**** Available data ****

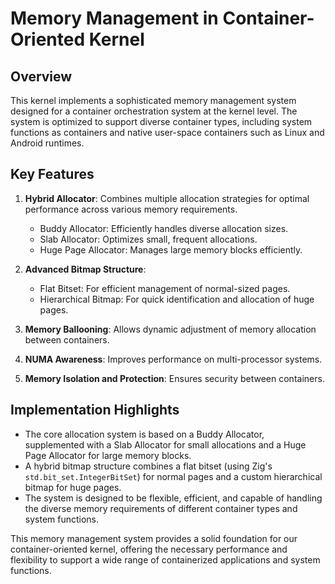 # Memory Management in Container-Oriented Kernel

## Overview

This kernel implements a sophisticated memory management system designed for a container orchestration system at the kernel level. The system is optimized to support diverse container types, including system functions as containers and native user-space containers such as Linux and Android runtimes.

## Key Features

1. **Hybrid Allocator**: Combines multiple allocation strategies for optimal performance across various memory requirements.
   - Buddy Allocator: Efficiently handles diverse allocation sizes.
   - Slab Allocator: Optimizes small, frequent allocations.
   - Huge Page Allocator: Manages large memory blocks efficiently.

2. **Advanced Bitmap Structure**: 
   - Flat Bitset: For efficient management of normal-sized pages.
   - Hierarchical Bitmap: For quick identification and allocation of huge pages.

3. **Memory Ballooning**: Allows dynamic adjustment of memory allocation between containers.

4. **NUMA Awareness**: Improves performance on multi-processor systems.

5. **Memory Isolation and Protection**: Ensures security between containers.

## Implementation Highlights

- The core allocation system is based on a Buddy Allocator, supplemented with a Slab Allocator for small allocations and a Huge Page Allocator for large memory blocks.
- A hybrid bitmap structure combines a flat bitset (using Zig's `std.bit_set.IntegerBitSet`) for normal pages and a custom hierarchical bitmap for huge pages.
- The system is designed to be flexible, efficient, and capable of handling the diverse memory requirements of different container types and system functions.

This memory management system provides a solid foundation for our container-oriented kernel, offering the necessary performance and flexibility to support a wide range of containerized applications and system functions.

****

Task directions ▸ Retype the material above exactly, images excluded.

Your solution ▸
 # Memory Management in Container-Oriented Kernel

## Overview

This kernel implements a sophisticated memory management system designed for a container orchestration system at the kernel level. The system is optimized to support diverse container types, including system functions as containers and native user-space containers such as Linux and Android runtimes.

## Key Features

1. **Hybrid Allocator**: Combines multiple allocation strategies for optimal performance across various memory requirements.
   - Buddy Allocator: Efficiently handles diverse allocation sizes.
   - Slab Allocator: Optimizes small, frequent allocations.
   - Huge Page Allocator: Manages large memory blocks efficiently.

2. **Advanced Bitmap Structure**: 
   - Flat Bitset: For efficient management of normal-sized pages.
   - Hierarchical Bitmap: For quick identification and allocation of huge pages.

3. **Memory Ballooning**: Allows dynamic adjustment of memory allocation between containers.

4. **NUMA Awareness**: Improves performance on multi-processor systems.

5. **Memory Isolation and Protection**: Ensures security between containers.

## Implementation Highlights

- The core allocation system is based on a Buddy Allocator, supplemented with a Slab Allocator for small allocations and a Huge Page Allocator for large memory blocks.
- A hybrid bitmap structure combines a flat bitset (using Zig's `std.bit_set.IntegerBitSet`) for normal pages and a custom hierarchical bitmap for huge pages.
- The system is designed to be flexible, efficient, and capable of handling the diverse memory requirements of different container types and system functions.

This memory management system provides a solid foundation for our container-oriented kernel, offering the necessary performance and flexibility to support a wide range of containerized applications and system functions.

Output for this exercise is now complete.